→ **TO DO**
Stop after the line with "Open [http://localhost:1313](http://localhost:1313) in"; until then, please copy every line of the records word for word from the first.
***
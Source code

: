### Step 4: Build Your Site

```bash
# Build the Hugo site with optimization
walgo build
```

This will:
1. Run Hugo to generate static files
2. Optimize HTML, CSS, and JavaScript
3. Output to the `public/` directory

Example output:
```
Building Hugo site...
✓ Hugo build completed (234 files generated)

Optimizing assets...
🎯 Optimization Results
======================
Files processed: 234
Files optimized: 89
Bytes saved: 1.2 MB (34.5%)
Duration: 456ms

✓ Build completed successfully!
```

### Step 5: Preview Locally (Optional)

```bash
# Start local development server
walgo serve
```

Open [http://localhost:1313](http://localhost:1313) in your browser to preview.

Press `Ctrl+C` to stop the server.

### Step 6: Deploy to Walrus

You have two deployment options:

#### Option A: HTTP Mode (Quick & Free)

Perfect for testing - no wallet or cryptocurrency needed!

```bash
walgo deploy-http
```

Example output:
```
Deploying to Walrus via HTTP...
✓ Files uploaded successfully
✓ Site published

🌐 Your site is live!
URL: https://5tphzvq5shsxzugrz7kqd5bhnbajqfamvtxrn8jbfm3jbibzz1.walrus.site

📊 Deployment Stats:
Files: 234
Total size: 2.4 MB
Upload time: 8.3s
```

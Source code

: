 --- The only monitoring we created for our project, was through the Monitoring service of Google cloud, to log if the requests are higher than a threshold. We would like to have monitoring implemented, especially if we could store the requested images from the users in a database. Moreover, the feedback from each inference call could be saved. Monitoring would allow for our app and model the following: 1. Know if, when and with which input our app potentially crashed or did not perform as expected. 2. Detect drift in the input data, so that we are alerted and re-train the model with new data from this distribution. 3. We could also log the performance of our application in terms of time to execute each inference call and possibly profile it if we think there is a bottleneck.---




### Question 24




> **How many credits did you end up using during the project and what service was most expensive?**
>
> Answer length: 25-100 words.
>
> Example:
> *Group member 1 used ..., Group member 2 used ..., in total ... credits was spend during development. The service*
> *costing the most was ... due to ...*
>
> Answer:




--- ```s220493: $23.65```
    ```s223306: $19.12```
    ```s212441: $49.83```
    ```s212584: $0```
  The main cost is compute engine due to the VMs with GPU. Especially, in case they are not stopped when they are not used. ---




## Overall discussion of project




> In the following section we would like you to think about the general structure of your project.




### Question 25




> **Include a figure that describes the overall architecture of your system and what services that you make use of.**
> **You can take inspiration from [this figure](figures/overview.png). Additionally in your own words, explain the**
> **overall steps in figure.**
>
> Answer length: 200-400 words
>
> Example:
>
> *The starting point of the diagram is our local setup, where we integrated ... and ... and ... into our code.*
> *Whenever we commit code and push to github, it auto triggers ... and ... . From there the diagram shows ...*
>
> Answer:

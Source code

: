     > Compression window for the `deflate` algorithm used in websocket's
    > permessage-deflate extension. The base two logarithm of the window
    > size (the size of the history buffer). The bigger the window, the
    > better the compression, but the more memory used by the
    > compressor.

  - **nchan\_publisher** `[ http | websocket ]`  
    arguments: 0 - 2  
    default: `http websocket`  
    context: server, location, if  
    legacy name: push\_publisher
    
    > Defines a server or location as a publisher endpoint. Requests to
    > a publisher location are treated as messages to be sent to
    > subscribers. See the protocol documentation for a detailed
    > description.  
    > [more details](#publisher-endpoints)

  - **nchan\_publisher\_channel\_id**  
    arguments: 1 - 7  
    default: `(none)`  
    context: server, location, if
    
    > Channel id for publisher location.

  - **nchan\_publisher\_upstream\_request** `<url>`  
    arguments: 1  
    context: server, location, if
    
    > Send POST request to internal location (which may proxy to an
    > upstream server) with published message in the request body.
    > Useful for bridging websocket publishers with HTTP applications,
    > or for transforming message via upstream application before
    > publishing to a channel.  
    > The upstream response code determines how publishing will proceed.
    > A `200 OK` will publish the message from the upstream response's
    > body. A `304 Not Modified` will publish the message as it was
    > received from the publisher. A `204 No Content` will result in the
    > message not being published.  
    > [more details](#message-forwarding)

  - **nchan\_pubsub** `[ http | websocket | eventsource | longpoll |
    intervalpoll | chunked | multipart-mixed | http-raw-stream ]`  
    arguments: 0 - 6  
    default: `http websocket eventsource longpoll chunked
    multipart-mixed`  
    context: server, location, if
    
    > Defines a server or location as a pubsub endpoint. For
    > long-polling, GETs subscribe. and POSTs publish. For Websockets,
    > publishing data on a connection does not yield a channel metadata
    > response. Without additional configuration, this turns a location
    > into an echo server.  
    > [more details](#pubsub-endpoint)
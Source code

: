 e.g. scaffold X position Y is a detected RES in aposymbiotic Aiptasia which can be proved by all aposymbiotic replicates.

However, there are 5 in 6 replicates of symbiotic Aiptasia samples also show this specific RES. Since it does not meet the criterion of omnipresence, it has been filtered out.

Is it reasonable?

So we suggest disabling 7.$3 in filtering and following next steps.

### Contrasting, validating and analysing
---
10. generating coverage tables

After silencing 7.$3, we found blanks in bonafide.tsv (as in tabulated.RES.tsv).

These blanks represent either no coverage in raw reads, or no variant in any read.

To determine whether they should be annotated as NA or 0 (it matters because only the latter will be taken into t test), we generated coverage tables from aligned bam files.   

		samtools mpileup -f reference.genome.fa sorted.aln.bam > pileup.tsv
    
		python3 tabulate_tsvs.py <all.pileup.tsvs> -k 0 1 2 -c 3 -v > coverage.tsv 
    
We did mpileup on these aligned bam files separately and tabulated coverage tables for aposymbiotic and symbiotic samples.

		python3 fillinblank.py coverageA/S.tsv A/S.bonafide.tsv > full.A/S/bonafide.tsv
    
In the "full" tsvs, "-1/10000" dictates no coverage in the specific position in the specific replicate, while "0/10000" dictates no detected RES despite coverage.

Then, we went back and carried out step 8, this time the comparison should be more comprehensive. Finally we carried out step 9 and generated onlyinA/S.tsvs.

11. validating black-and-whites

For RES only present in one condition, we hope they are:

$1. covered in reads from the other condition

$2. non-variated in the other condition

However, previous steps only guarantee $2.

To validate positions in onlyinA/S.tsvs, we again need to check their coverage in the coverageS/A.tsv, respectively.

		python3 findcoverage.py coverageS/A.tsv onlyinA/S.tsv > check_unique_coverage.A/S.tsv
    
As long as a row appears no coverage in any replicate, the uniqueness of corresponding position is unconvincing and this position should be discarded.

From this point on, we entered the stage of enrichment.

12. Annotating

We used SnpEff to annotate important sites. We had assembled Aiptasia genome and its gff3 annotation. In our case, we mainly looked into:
***
→ **YOUR SOLUTION**
Source code

:### Step 4: Build Your Site

```bash
# Build the Hugo site with optimization
walgo build
```

This will:
1. Run Hugo to generate static files
2. Optimize HTML, CSS, and JavaScript
3. Output to the `public/` directory

Example output:
```
Building Hugo site...
✓ Hugo build completed (234 files generated)

Optimizing assets...
🎯 Optimization Results
======================
Files processed: 234
Files optimized: 89
Bytes saved: 1.2 MB (34.5%)
Duration: 456ms

✓ Build completed successfully!
```

### Step 5: Preview Locally (Optional)

```bash
# Start local development server
walgo serve
```

Open [http://localhost:1313](http://localhost:1313) in your browser to preview.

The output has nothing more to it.